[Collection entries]
┌──

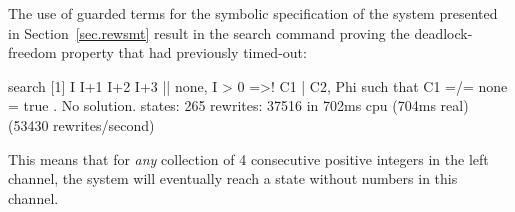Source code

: The use of guarded terms for the symbolic specification of the system
presented in Section~\ref{sec.rewsmt} result in the search command
proving the deadlock-freedom property that had previously timed-out:
{\small
\begin{maude}
search [1]  { I  I+1 I+2 I+3 || none, I > 0 } 
       =>!  { C1 | C2, Phi } such that C1 =/= none = true .
No solution.
states: 265  rewrites: 37516 in 702ms cpu (704ms real) (53430 rewrites/second)
\end{maude}}

\noindent This means that for \emph{any} collection of 4 consecutive
positive integers in the left channel, the system will eventually
reach a state without numbers in this channel.
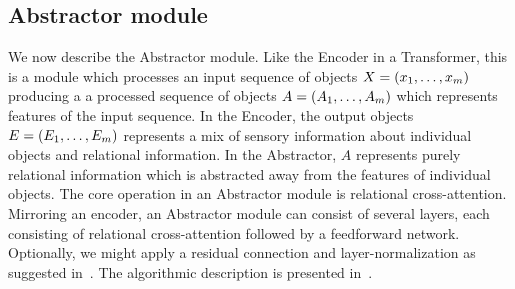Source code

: \subsection{Abstractor module}\label{ssec:abstractor_module}

We now describe the Abstractor module. Like the Encoder in a Transformer, this is a module which processes an input sequence of objects $X = \left(x_1, \ldots, x_m\right)$ producing a a processed sequence of objects $A = \left(A_1, \ldots, A_m\right)$ which represents features of the input sequence. In the Encoder, the output objects $E = \left(E_1, \ldots, E_m\right)$ represents a mix of sensory information about individual objects and relational information. In the Abstractor, $A$ represents purely relational information which is abstracted away from the features of individual objects. The core operation in an Abstractor module is relational cross-attention. Mirroring an encoder, an Abstractor module can consist of several layers, each consisting of relational cross-attention followed by a feedforward network. Optionally, we might apply a residual connection and layer-normalization as suggested in~\citep{vaswani2017attention}. The algorithmic description is presented in~.

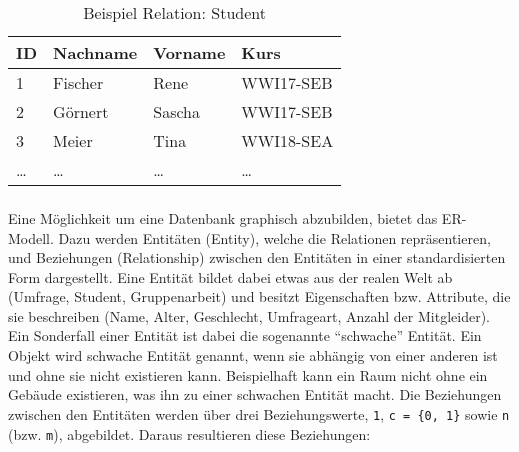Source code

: \begin{table}
    \begin{tabular}[h]{l | l | l | l}
        ID & Nachname & Vorname & Kurs \\ \hline
        1 & Fischer & Rene & WWI17-SEB \\
        2 & Görnert & Sascha & WWI17-SEB \\
        3 & Meier & Tina & WWI18-SEA \\
        \dots & \dots & \dots & \dots \\
        \end{tabular}
        \caption{Beispiel Relation: Student}
        \label{tab:RelStudent}
\end{table}

\subsubsection{}
Eine Möglichkeit um eine Datenbank graphisch abzubilden, bietet das \ac{ER-Modell}.
Dazu werden Entitäten (Entity), welche die Relationen repräsentieren, und Beziehungen (Relationship) zwischen den Entitäten in einer standardisierten Form dargestellt.
Eine Entität bildet dabei etwas aus der realen Welt ab (Umfrage, Student, Gruppenarbeit) und besitzt Eigenschaften bzw. Attribute, die sie beschreiben (Name, Alter, Geschlecht, Umfrageart, Anzahl der Mitgleider).
Ein Sonderfall einer Entität ist dabei die sogenannte \enquote{schwache} Entität.
Ein Objekt wird schwache Entität genannt, wenn sie abhängig von einer anderen ist und ohne sie nicht existieren kann.
Beispielhaft kann ein Raum nicht ohne ein Gebäude existieren, was ihn zu einer schwachen Entität macht. 
Die Beziehungen zwischen den Entitäten werden über drei Beziehungswerte, \texttt{1}, \texttt{c = \{0, 1\}} sowie \texttt{n} (bzw. \texttt{m}), abgebildet.
Daraus resultieren diese Beziehungen:


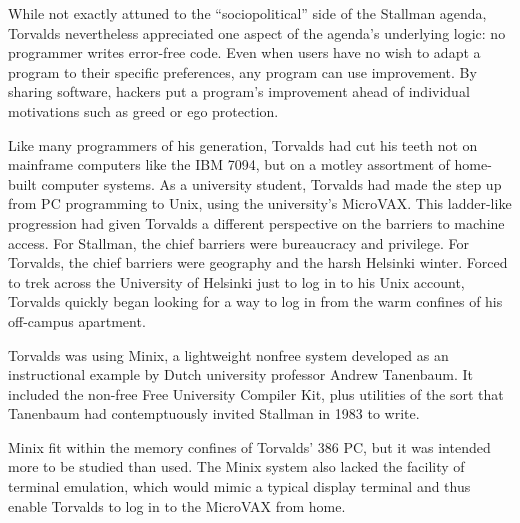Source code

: While not exactly attuned to the ``sociopolitical'' side of the Stallman agenda, Torvalds nevertheless appreciated one aspect of the agenda's underlying logic: no programmer writes error-free code. Even when users have no wish to adapt a program to their specific preferences, any program can use improvement. By sharing software, hackers put a program's improvement ahead of individual motivations such as greed or ego protection.

Like many programmers of his generation, Torvalds had cut his teeth not on mainframe computers like the IBM 7094, but on a motley assortment of home-built computer systems. As a university student, Torvalds had made the step up from PC programming to Unix, using the university's MicroVAX. This ladder-like progression had given Torvalds a different perspective on the barriers to machine access. For Stallman, the chief barriers were bureaucracy and privilege. For Torvalds, the chief barriers were geography and the harsh Helsinki winter. Forced to trek across the University of Helsinki just to log in to his Unix account, Torvalds quickly began looking for a way to log in from the warm confines of his off-campus apartment.

Torvalds was using Minix, a lightweight nonfree system developed as an instructional example by Dutch university professor Andrew Tanenbaum. It included the non-free Free University Compiler Kit, plus utilities of the sort that Tanenbaum had contemptuously invited Stallman in 1983 to write.

Minix fit within the memory confines of Torvalds' 386 PC, but it was intended more to be studied than used.  The Minix system also lacked the facility of terminal emulation, which would mimic a typical display terminal and thus enable Torvalds to log in to the MicroVAX from home.

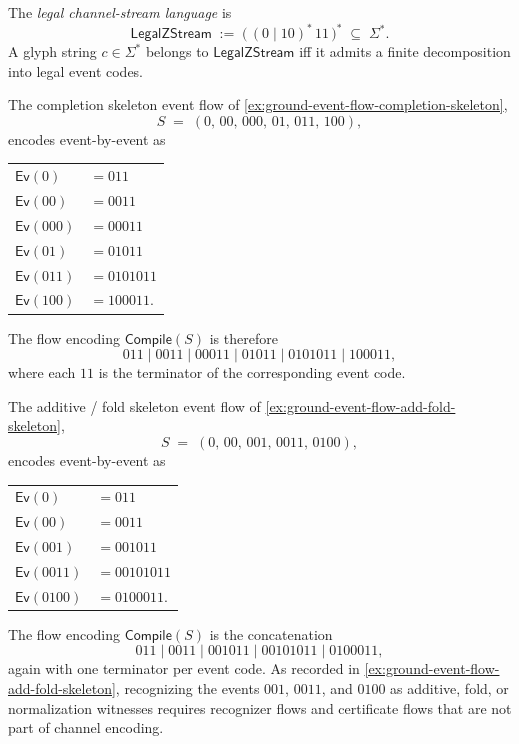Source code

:\begin{definition}
\label{def:channel-encoding-legal-zstream}
The \emph{legal channel-stream language} is
$$
  \mathsf{LegalZStream}
  \;:=\;
  \big(\, (0 \mid 10)^{*}\,11 \,\big)^{*}
  \;\subseteq\; \Sigma^{*}.
$$
A glyph string $c \in \Sigma^{*}$ belongs to $\mathsf{LegalZStream}$ iff it admits a finite decomposition into legal event codes.
\end{definition}

\begin{example}
\label{ex:channel-encoding-completion-skeleton}
The completion skeleton event flow of \autoref{ex:ground-event-flow-completion-skeleton},
$$
  S \;=\; (0,\, 00,\, 000,\, 01,\, 011,\, 100),
$$
encodes event-by-event as
\begin{center}
\begin{tabular}{ll}
  $\mathsf{Ev}(0)$    & $= 011$ \\
  $\mathsf{Ev}(00)$   & $= 0011$ \\
  $\mathsf{Ev}(000)$  & $= 00011$ \\
  $\mathsf{Ev}(01)$   & $= 01011$ \\
  $\mathsf{Ev}(011)$  & $= 0101011$ \\
  $\mathsf{Ev}(100)$  & $= 100011$.
\end{tabular}
\end{center}
The flow encoding $\mathsf{Compile}(S)$ is therefore
$$
  011 \mid 0011 \mid 00011 \mid 01011 \mid 0101011 \mid 100011,
$$
where each $11$ is the terminator of the corresponding event code.
\end{example}

\begin{example}
\label{ex:channel-encoding-add-fold-skeleton}
The additive / fold skeleton event flow of \autoref{ex:ground-event-flow-add-fold-skeleton},
$$
  S \;=\; (0,\, 00,\, 001,\, 0011,\, 0100),
$$
encodes event-by-event as
\begin{center}
\begin{tabular}{ll}
  $\mathsf{Ev}(0)$     & $= 011$ \\
  $\mathsf{Ev}(00)$    & $= 0011$ \\
  $\mathsf{Ev}(001)$   & $= 001011$ \\
  $\mathsf{Ev}(0011)$  & $= 00101011$ \\
  $\mathsf{Ev}(0100)$  & $= 0100011$.
\end{tabular}
\end{center}
The flow encoding $\mathsf{Compile}(S)$ is the concatenation
$$
  011 \mid 0011 \mid 001011 \mid 00101011 \mid 0100011,
$$
again with one terminator per event code. As recorded in \autoref{ex:ground-event-flow-add-fold-skeleton}, recognizing the events $001$, $0011$, and $0100$ as additive, fold, or normalization witnesses requires recognizer flows and certificate flows that are not part of channel encoding.
\end{example}

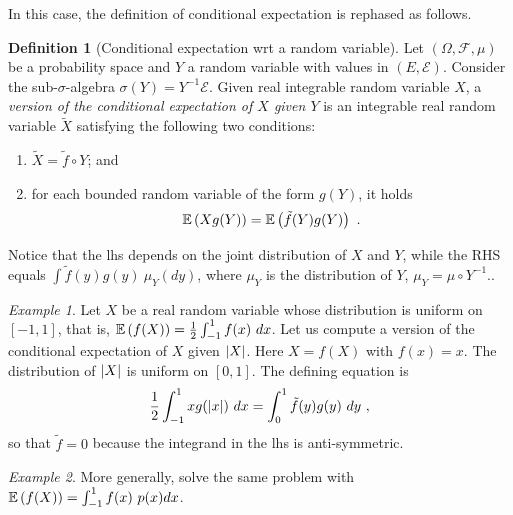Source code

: \documentclass[12pt,a4paper]{amsart}
\theoremstyle{plain}%
\theoremstyle{definition}
\newtheorem{definition}{Definition}%
\theoremstyle{remark}
\newtheorem{example}{Example}
\begin{document}
In this case, the definition of conditional expectation is rephased as
follows.

\begin{definition}[Conditional expectation wrt a random variable]
Let $(\Omega,\mathcal F,\mu)$ be a probability space and $Y$ a random
variable with values in $(E,\mathcal E)$. Consider the
sub-$\sigma$-algebra $\sigma(Y) = Y^{-1} \mathcal E$. Given real integrable random variable $X$, a
\emph{version of the conditional expectation of $X$ given $Y$} is an integrable real random variable $\widetilde X$ satisfying the following two conditions:
\begin{enumerate}
\item $\widetilde X = \tilde f \circ Y$; and
\item for each bounded random variable of the form
  $g(Y)$, it holds
  \begin{equation*}
    \operatorname{\mathbb E}\left(Xg(Y)\right) = \operatorname{\mathbb E}\left(\tilde f(Y) g(Y)\right) \ .
  \end{equation*}
\end{enumerate}
\end{definition}

Notice that the lhs depends on the joint distribution of $X$ and $Y$,
while the RHS equals $\int \tilde f(y)g(y) \ \mu_Y(dy)$, where $\mu_Y$
is the distribution of $Y$, $\mu_Y= \mu \circ Y^{-1}$..

\begin{example}
Let $X$ be a real random variable whose distribution is uniform on
$[-1,1]$, that is, $\operatorname{\mathbb E}\left(f(X)\right) = \frac12 \int_{-1}^1 f(x) \ dx$. Let us
compute a version of the conditional expectation of $X$ given $\left\vert X\right\vert$. Here $X = f(X)$ with $f(x) = x$. The distribution of $\left\vert X\right\vert$ is uniform on $[0,1]$. The defining
equation is
\begin{equation*}
  \frac12 \int_{-1}^1 x g(\left\vert x\right\vert) \ dx = \int_0^1 \tilde f(y) g(y) \
  dy  \ , 
\end{equation*}
so that $\widetilde f = 0$ because the integrand in the lhs is
anti-symmetric. 
\end{example}

\begin{example}
More generally, solve the same problem with $\operatorname{\mathbb E}\left(f(X)\right) = \int_{-1}^1
f(x) \ p(x)dx$.
\end{example}
\end{document}
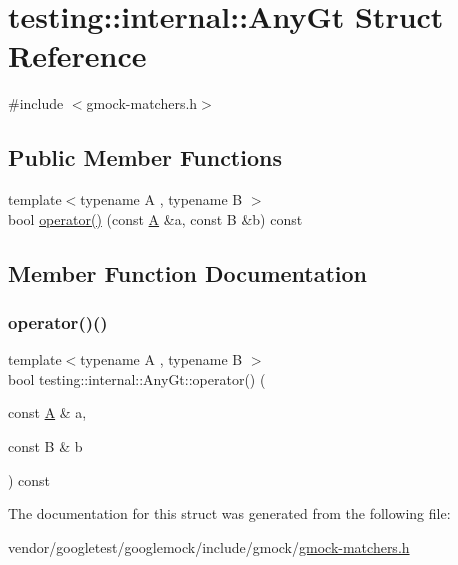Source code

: \hypertarget{structtesting_1_1internal_1_1_any_gt}{}\section{testing\+:\+:internal\+:\+:Any\+Gt Struct Reference}
\label{structtesting_1_1internal_1_1_any_gt}


{\ttfamily \#include $<$gmock-\/matchers.\+h$>$}

\subsection*{Public Member Functions}
\begin{DoxyCompactItemize}
\item 
{\footnotesize template$<$typename A , typename B $>$ }\\bool \hyperlink{structtesting_1_1internal_1_1_any_gt_a710d341cb9f9d1a44ed7233409461dd6}{operator()} (const \hyperlink{namespacetesting_a5e9134d655d2fc9323902348083282e7}{A} \&a, const B \&b) const
\end{DoxyCompactItemize}


\subsection{Member Function Documentation}
\mbox{\label{structtesting_1_1internal_1_1_any_gt_a710d341cb9f9d1a44ed7233409461dd6}} 
\subsubsection{\texorpdfstring{operator()()}{operator()()}}
{\footnotesize\ttfamily template$<$typename A , typename B $>$ \\
bool testing\+::internal\+::\+Any\+Gt\+::operator() (\begin{DoxyParamCaption}\item[{const \hyperlink{namespacetesting_a5e9134d655d2fc9323902348083282e7}{A} \&}]{a,  }\item[{const B \&}]{b }\end{DoxyParamCaption}) const\hspace{0.3cm}{\ttfamily [inline]}}



The documentation for this struct was generated from the following file\+:\begin{DoxyCompactItemize}
\item 
vendor/googletest/googlemock/include/gmock/\hyperlink{gmock-matchers_8h}{gmock-\/matchers.\+h}\end{DoxyCompactItemize}
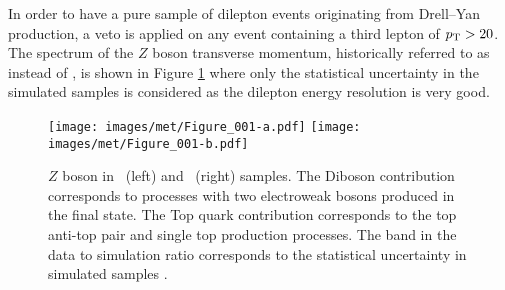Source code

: In order to have a pure sample of dilepton events originating from Drell--Yan production, a veto is applied on any event containing a third lepton of $p_{\mathrm{T}} > 20$\GeV. 
The spectrum of the $Z$ boson transverse momentum, historically referred to as \qt instead of \pt, is shown in Figure \ref{fig:zbosonpt} where only the statistical uncertainty in the simulated samples is considered as the dilepton energy resolution is very good.
\begin{figure}[!htb]
  \centering
  \texttt{[image: images/met/Figure\_001-a.pdf]}
  \texttt{[image: images/met/Figure\_001-b.pdf]}
  \caption{$Z$ boson \qt in \Zmm\ (left) and \Zee\ (right) samples. The Diboson contribution corresponds to processes with two electroweak bosons produced in the final state. The Top quark contribution corresponds to the top anti-top pair and single top production processes. The band in the data to simulation ratio corresponds to the statistical uncertainty in simulated samples \cite{Sirunyan:2019kia}. }
  \label{fig:zbosonpt}
\end{figure}
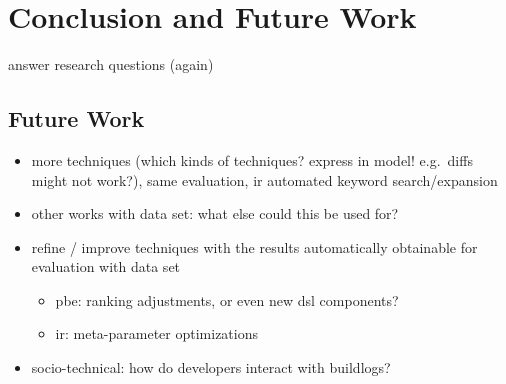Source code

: \documentclass[\myrootdir/main.tex]{subfiles}
\begin{document}
\chapter{Conclusion and Future Work}
\label{sec:conclusion}
answer research questions (again)

\section*{Future Work}
\label{sec:fw}
\begin{itemize}
  \item more techniques (which kinds of techniques? express in model! e.g.\ diffs might not work?), same evaluation, ir automated keyword search/expansion
  \item other works with data set: what else could this be used for?
  \item refine / improve techniques with the results automatically obtainable for evaluation with data set
    \begin{itemize}
      \item pbe: ranking adjustments, or even new dsl components?
      \item ir: meta-parameter optimizations
    \end{itemize}
  \item socio-technical: how do developers interact with buildlogs?
\end{itemize}
\end{document}
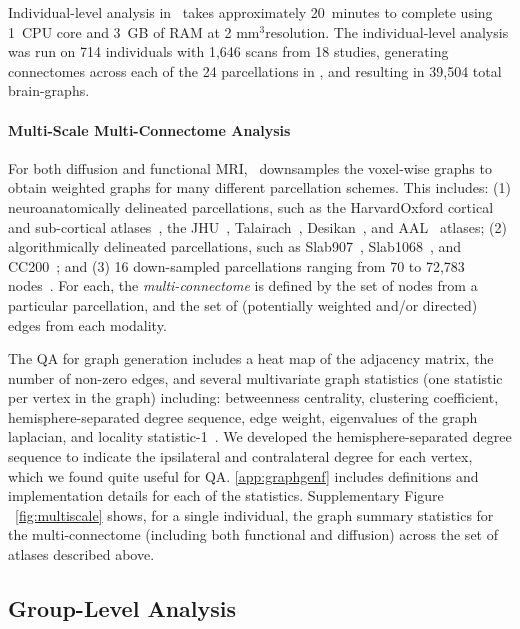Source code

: \documentclass[11pt]{article}
\begin{document}
\begin{multicols}{2}
Individual-level analysis in \ndmgf~takes approximately 20~minutes to complete using 1~CPU core and 3~GB of RAM at 2 mm$^3$resolution.
The individual-level analysis was run on 714 individuals with 1,646 scans from 18 studies, generating connectomes across each of the 24 parcellations in \ndmgd, and resulting in 39,504 total brain-graphs.

\paragraph{Multi-Scale Multi-Connectome Analysis}

For both diffusion and functional MRI, \ndmg~downsamples the voxel-wise graphs to obtain weighted graphs for many different parcellation schemes. This includes: (1) neuroanatomically delineated parcellations, such as the HarvardOxford cortical and sub-cortical atlases~\cite{harvardoxford}, the JHU~\cite{jhu}, Talairach~\cite{talairach}, Desikan~\cite{desikan}, and AAL~\cite{aal} atlases; (2) algorithmically delineated parcellations, such as Slab907~\cite{slab907}, Slab1068~\cite{slab1068}, and CC200~\cite{cpac};  and (3) 16 down-sampled parcellations ranging from 70 to 72,783 nodes~\cite{glocal}.  
For each, the \emph{multi-connectome} is defined by the set of nodes from a particular parcellation, and the set of (potentially weighted and/or directed) edges from each modality.

The QA for graph generation includes a heat map of the adjacency matrix, the number of non-zero edges, and several multivariate graph statistics (one statistic per vertex in the graph) including:  betweenness centrality, clustering coefficient, hemisphere-separated degree sequence, edge weight, eigenvalues of the graph laplacian, and locality statistic-1~\cite{glocal}.
We developed the hemisphere-separated degree sequence to indicate the ipsilateral and contralateral degree for each vertex, which we found quite useful for QA.  
\ref{app:graphgenf} includes definitions and implementation details for each of the statistics.
Supplementary Figure ~\ref{fig:multiscale} shows, for a single individual, the graph summary statistics for the multi-connectome (including both functional and diffusion) across the set of atlases described above.



\subsection{Group-Level Analysis}


\end{multicols}
\end{document}
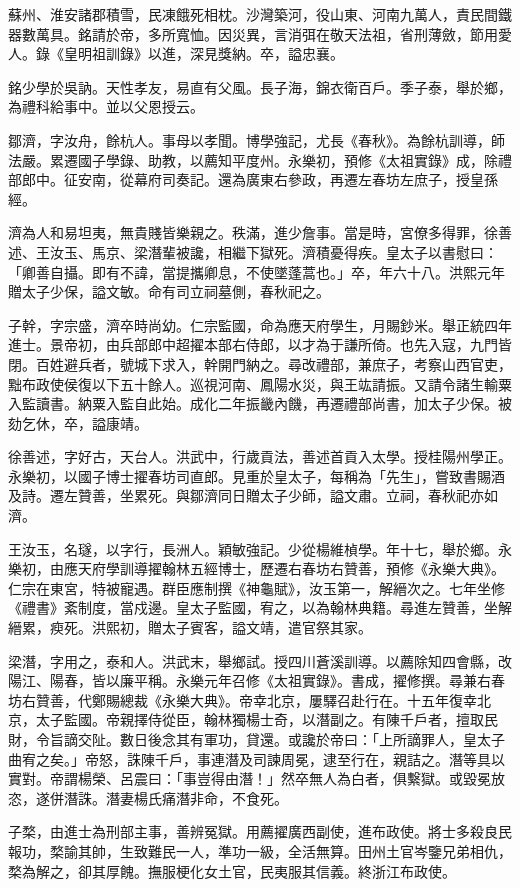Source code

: \begin{pinyinscope}
蘇州、淮安諸郡積雪，民凍餓死相枕。沙灣築河，役山東、河南九萬人，責民間鐵器數萬具。銘請於帝，多所寬恤。因災異，言消弭在敬天法祖，省刑薄斂，節用愛人。錄《皇明祖訓錄》以進，深見獎納。卒，謚忠襄。

銘少學於吳訥。天性孝友，易直有父風。長子海，錦衣衛百戶。季子泰，舉於鄉，為禮科給事中。並以父恩授云。

鄒濟，字汝舟，餘杭人。事母以孝聞。博學強記，尤長《春秋》。為餘杭訓導，師法嚴。累遷國子學錄、助教，以薦知平度州。永樂初，預修《太祖實錄》成，除禮部郎中。征安南，從幕府司奏記。還為廣東右參政，再遷左春坊左庶子，授皇孫經。

濟為人和易坦夷，無貴賤皆樂親之。秩滿，進少詹事。當是時，宮僚多得罪，徐善述、王汝玉、馬京、梁潛輩被讒，相繼下獄死。濟積憂得疾。皇太子以書慰曰：「卿善自攝。即有不諱，當提攜卿息，不使墜蓬蒿也。」卒，年六十八。洪熙元年贈太子少保，謚文敏。命有司立祠墓側，春秋祀之。

子幹，字宗盛，濟卒時尚幼。仁宗監國，命為應天府學生，月賜鈔米。舉正統四年進士。景帝初，由兵部郎中超擢本部右侍郎，以才為于謙所倚。也先入寇，九門皆閉。百姓避兵者，號城下求入，幹開門納之。尋改禮部，兼庶子，考察山西官吏，黜布政使侯復以下五十餘人。巡視河南、鳳陽水災，與王竑請振。又請令諸生輸粟入監讀書。納粟入監自此始。成化二年振畿內饑，再遷禮部尚書，加太子少保。被劾乞休，卒，謚康靖。

徐善述，字好古，天台人。洪武中，行歲貢法，善述首貢入太學。授桂陽州學正。永樂初，以國子博士擢春坊司直郎。見重於皇太子，每稱為「先生」，嘗致書賜酒及詩。遷左贊善，坐累死。與鄒濟同日贈太子少師，謚文肅。立祠，春秋祀亦如濟。

王汝玉，名璲，以字行，長洲人。穎敏強記。少從楊維楨學。年十七，舉於鄉。永樂初，由應天府學訓導擢翰林五經博士，歷遷右春坊右贊善，預修《永樂大典》。仁宗在東宮，特被寵遇。群臣應制撰《神龜賦》，汝玉第一，解縉次之。七年坐修《禮書》紊制度，當戍邊。皇太子監國，宥之，以為翰林典籍。尋進左贊善，坐解縉累，瘐死。洪熙初，贈太子賓客，謚文靖，遣官祭其家。

梁潛，字用之，泰和人。洪武末，舉鄉試。授四川蒼溪訓導。以薦除知四會縣，改陽江、陽春，皆以廉平稱。永樂元年召修《太祖實錄》。書成，擢修撰。尋兼右春坊右贊善，代鄭賜總裁《永樂大典》。帝幸北京，屢驛召赴行在。十五年復幸北京，太子監國。帝親擇侍從臣，翰林獨楊士奇，以潛副之。有陳千戶者，擅取民財，令旨謫交阯。數日後念其有軍功，貸還。或讒於帝曰：「上所謫罪人，皇太子曲宥之矣。」帝怒，誅陳千戶，事連潛及司諫周冕，逮至行在，親詰之。潛等具以實對。帝謂楊榮、呂震曰：「事豈得由潛！」然卒無人為白者，俱繫獄。或毀冕放恣，遂併潛誅。潛妻楊氏痛潛非命，不食死。

子楘，由進士為刑部主事，善辨冤獄。用薦擢廣西副使，進布政使。將士多殺良民報功，楘諭其帥，生致難民一人，準功一級，全活無算。田州土官岑鑒兄弟相仇，楘為解之，卻其厚餽。撫服梗化女土官，民夷服其信義。終浙江布政使。


\end{pinyinscope}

└──

▶ WORK ORDER
Could you set down, exactly as written, every line from the start of the records above through the line containing "I+1 I+2 I+3", leaving the pictures out?

▶ TASK RESPONSE
Source code

: The use of guarded terms for the symbolic specification of the system
presented in Section~\ref{sec.rewsmt} result in the search command
proving the deadlock-freedom property that had previously timed-out:
{\small
\begin{maude}
search [1]  { I  I+1 I+2 I+3 || none, I > 0 } 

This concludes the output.